The lines below, from the first through the one containing "Dopo che il", are to be given again exactly, with pictures left out and nothing added.

### Data records
═══

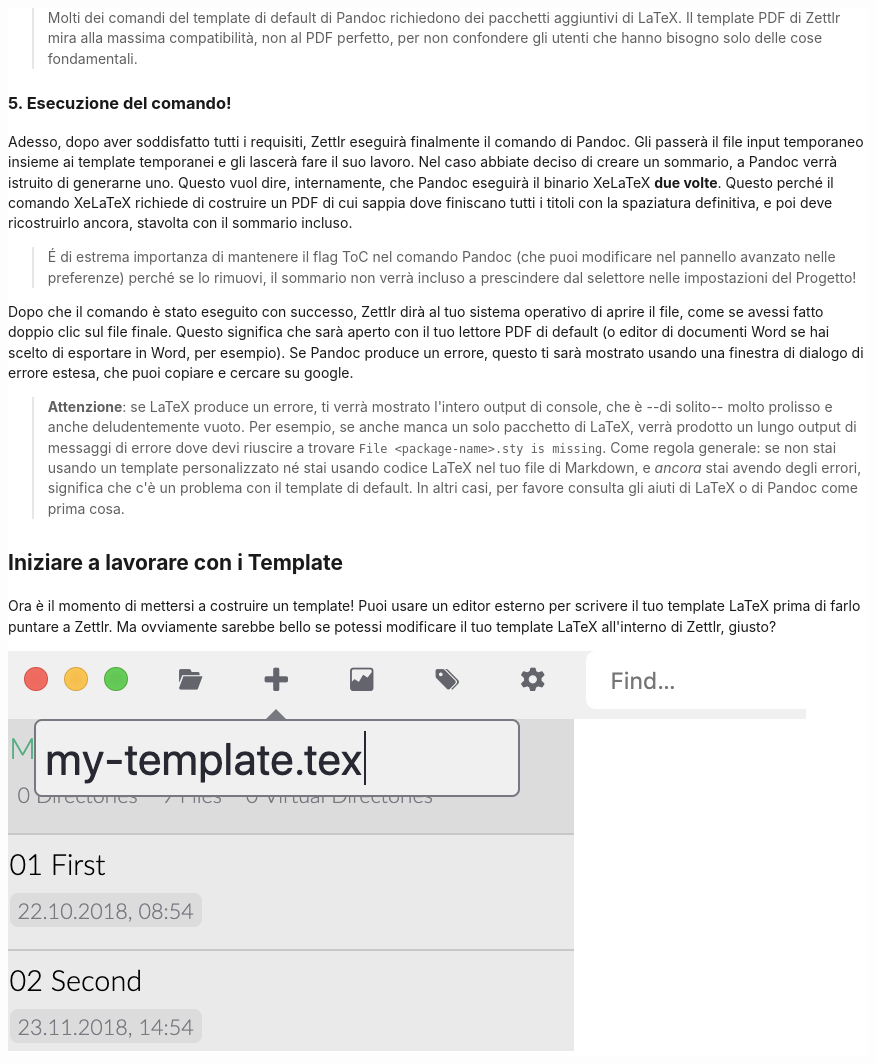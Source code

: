 > Molti dei comandi del template di default di Pandoc richiedono dei pacchetti aggiuntivi di LaTeX. Il template PDF di Zettlr mira alla massima compatibilità, non al PDF perfetto, per non confondere gli utenti che hanno bisogno solo delle cose fondamentali.

### 5. Esecuzione del comando!

Adesso, dopo aver soddisfatto tutti i requisiti, Zettlr eseguirà finalmente il comando di Pandoc. Gli passerà il file input temporaneo insieme ai template temporanei e gli lascerà fare il suo lavoro. Nel caso abbiate deciso di creare un sommario, a Pandoc verrà istruito di generarne uno. Questo vuol dire, internamente, che Pandoc eseguirà il binario XeLaTeX **due volte**. Questo perché il comando XeLaTeX richiede di costruire un PDF di cui sappia dove finiscano tutti i titoli con la spaziatura definitiva, e poi deve ricostruirlo ancora, stavolta con il sommario incluso.

> É di estrema importanza di mantenere il flag ToC nel comando Pandoc (che puoi modificare nel pannello avanzato nelle preferenze) perché se lo rimuovi, il sommario non verrà incluso a prescindere dal selettore nelle impostazioni del Progetto!

Dopo che il comando è stato eseguito con successo, Zettlr dirà al tuo sistema operativo di aprire il file, come se avessi fatto doppio clic sul file finale. Questo significa che sarà aperto con il tuo lettore PDF di default (o editor di documenti Word se hai scelto di esportare in Word, per esempio). Se Pandoc produce un errore, questo ti sarà mostrato usando una finestra di dialogo di errore estesa, che puoi copiare e cercare su google. 

> **Attenzione**: se LaTeX produce un errore, ti verrà mostrato l'intero output di console, che è --di solito-- molto prolisso e anche deludentemente vuoto. Per esempio, se anche manca un solo pacchetto di LaTeX, verrà prodotto un lungo output di messaggi di errore dove devi riuscire a trovare `File <package-name>.sty is missing`. Come regola generale: se non stai usando un template personalizzato né stai usando codice LaTeX nel tuo file di Markdown, e _ancora_ stai avendo degli errori, significa che c'è un problema con il template di default. In altri casi, per favore consulta gli aiuti di LaTeX o di Pandoc come prima cosa. 

## Iniziare a lavorare con i Template

Ora è il momento di mettersi a costruire un template! Puoi usare un editor esterno per scrivere il tuo template LaTeX prima di farlo puntare a Zettlr. Ma ovviamente sarebbe bello se potessi modificare il tuo template LaTeX all'interno di Zettlr, giusto?

![Crea file TeX usando l'estensione appropriata](../img/create_tex_file.png)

═══

### Answer section
Source code

: > Molti dei comandi del template di default di Pandoc richiedono dei pacchetti aggiuntivi di LaTeX. Il template PDF di Zettlr mira alla massima compatibilità, non al PDF perfetto, per non confondere gli utenti che hanno bisogno solo delle cose fondamentali.

### 5. Esecuzione del comando!

Adesso, dopo aver soddisfatto tutti i requisiti, Zettlr eseguirà finalmente il comando di Pandoc. Gli passerà il file input temporaneo insieme ai template temporanei e gli lascerà fare il suo lavoro. Nel caso abbiate deciso di creare un sommario, a Pandoc verrà istruito di generarne uno. Questo vuol dire, internamente, che Pandoc eseguirà il binario XeLaTeX **due volte**. Questo perché il comando XeLaTeX richiede di costruire un PDF di cui sappia dove finiscano tutti i titoli con la spaziatura definitiva, e poi deve ricostruirlo ancora, stavolta con il sommario incluso.

> É di estrema importanza di mantenere il flag ToC nel comando Pandoc (che puoi modificare nel pannello avanzato nelle preferenze) perché se lo rimuovi, il sommario non verrà incluso a prescindere dal selettore nelle impostazioni del Progetto!

Dopo che il comando è stato eseguito con successo, Zettlr dirà al tuo sistema operativo di aprire il file, come se avessi fatto doppio clic sul file finale. Questo significa che sarà aperto con il tuo lettore PDF di default (o editor di documenti Word se hai scelto di esportare in Word, per esempio). Se Pandoc produce un errore, questo ti sarà mostrato usando una finestra di dialogo di errore estesa, che puoi copiare e cercare su google. 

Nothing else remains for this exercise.